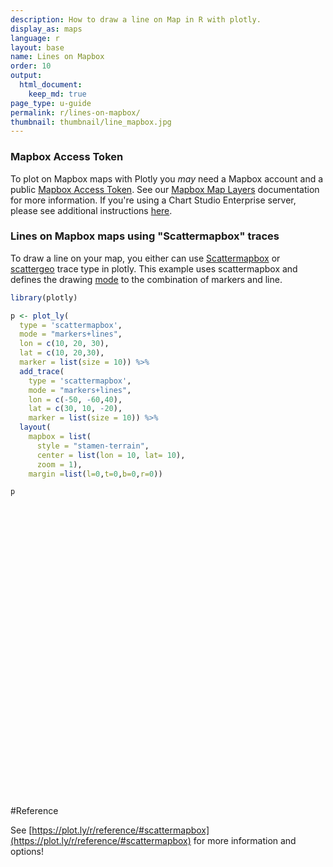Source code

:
 ```yaml
---
description: How to draw a line on Map in R with plotly.
display_as: maps
language: r
layout: base
name: Lines on Mapbox
order: 10
output:
  html_document:
    keep_md: true
page_type: u-guide
permalink: r/lines-on-mapbox/
thumbnail: thumbnail/line_mapbox.jpg
---
```



### Mapbox Access Token

To plot on Mapbox maps with Plotly you *may* need a Mapbox account and a public [Mapbox Access Token](https://www.mapbox.com/studio). See our [Mapbox Map Layers](/r/mapbox-layers/) documentation for more information. If you're using a Chart Studio Enterprise server, please see additional instructions [here](https://help.plot.ly/mapbox-atlas).

### Lines on Mapbox maps using "Scattermapbox" traces

To draw a line on your map, you either can use [Scattermapbox](https://plot.ly/r/reference/#scattermapbox) or [scattergeo](https://plot.ly/r/reference/#scattergeo) trace type in plotly. This example uses scattermapbox and defines the drawing [mode](https://plot.ly/python/reference/#scattermapbox-mode) to the combination of markers and line.


```r
library(plotly)

p <- plot_ly(
  type = 'scattermapbox',
  mode = "markers+lines",
  lon = c(10, 20, 30),
  lat = c(10, 20,30),
  marker = list(size = 10)) %>%
  add_trace(
    type = 'scattermapbox',
    mode = "markers+lines",
    lon = c(-50, -60,40),
    lat = c(30, 10, -20),
    marker = list(size = 10)) %>%
  layout(
    mapbox = list(
      style = "stamen-terrain",
      center = list(lon = 10, lat= 10),
      zoom = 1),
    margin =list(l=0,t=0,b=0,r=0))

p
```

<div id="htmlwidget-f2f39483d8485b7b1660" style="width:672px;height:480px;" class="plotly html-widget"></div>
<script type="application/json" data-for="htmlwidget-f2f39483d8485b7b1660">{"x":{"visdat":{"43db6b49225b":["function () ","plotlyVisDat"]},"cur_data":"43db6b49225b","attrs":{"43db6b49225b":{"mode":"markers+lines","lon":[10,20,30],"lat":[10,20,30],"marker":{"size":10},"alpha_stroke":1,"sizes":[10,100],"spans":[1,20],"type":"scattermapbox"},"43db6b49225b.1":{"mode":"markers+lines","lon":[-50,-60,40],"lat":[30,10,-20],"marker":{"size":10},"alpha_stroke":1,"sizes":[10,100],"spans":[1,20],"type":"scattermapbox","inherit":true}},"layout":{"margin":{"b":0,"l":0,"t":0,"r":0},"mapbox":{"style":"stamen-terrain","center":{"lon":10,"lat":10},"zoom":1},"hovermode":"closest","showlegend":true},"source":"A","config":{"showSendToCloud":false},"data":[{"mode":"markers+lines","lon":[10,20,30],"lat":[10,20,30],"marker":{"color":"rgba(31,119,180,1)","size":10,"line":{"color":"rgba(31,119,180,1)"}},"type":"scattermapbox","line":{"color":"rgba(31,119,180,1)"},"frame":null},{"mode":"markers+lines","lon":[-50,-60,40],"lat":[30,10,-20],"marker":{"color":"rgba(255,127,14,1)","size":10,"line":{"color":"rgba(255,127,14,1)"}},"type":"scattermapbox","line":{"color":"rgba(255,127,14,1)"},"frame":null}],"highlight":{"on":"plotly_click","persistent":false,"dynamic":false,"selectize":false,"opacityDim":0.2,"selected":{"opacity":1},"debounce":0},"shinyEvents":["plotly_hover","plotly_click","plotly_selected","plotly_relayout","plotly_brushed","plotly_brushing","plotly_clickannotation","plotly_doubleclick","plotly_deselect","plotly_afterplot","plotly_sunburstclick"],"base_url":"https://plot.ly"},"evals":[],"jsHooks":[]}</script>
#Reference

See [https://plot.ly/r/reference/#scattermapbox](https://plot.ly/r/reference/#scattermapbox) for more information and options!
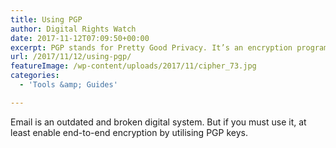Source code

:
 ```yaml
---
title: Using PGP
author: Digital Rights Watch
date: 2017-11-12T07:09:50+00:00
excerpt: PGP stands for Pretty Good Privacy. It’s an encryption program that’s mainly used for email encryption, but it can be used for encrypting any sort of data.
url: /2017/11/12/using-pgp/
featureImage: /wp-content/uploads/2017/11/cipher_73.jpg
categories:
  - 'Tools &amp; Guides'

---
```

Email is an outdated and broken digital system. But if you must use it, at least enable end-to-end encryption by utilising PGP keys.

▬▬▬▬▬▬▬▬▬▬

Your answer should be the lines of the records that hold the string "information".

• Exercise answer
To plot on Mapbox maps with Plotly you *may* need a Mapbox account and a public [Mapbox Access Token](https://www.mapbox.com/studio). See our [Mapbox Map Layers](/r/mapbox-layers/) documentation for more information. If you're using a Chart Studio Enterprise server, please see additional instructions [here](https://help.plot.ly/mapbox-atlas).
See [https://plot.ly/r/reference/#scattermapbox](https://plot.ly/r/reference/#scattermapbox) for more information and options!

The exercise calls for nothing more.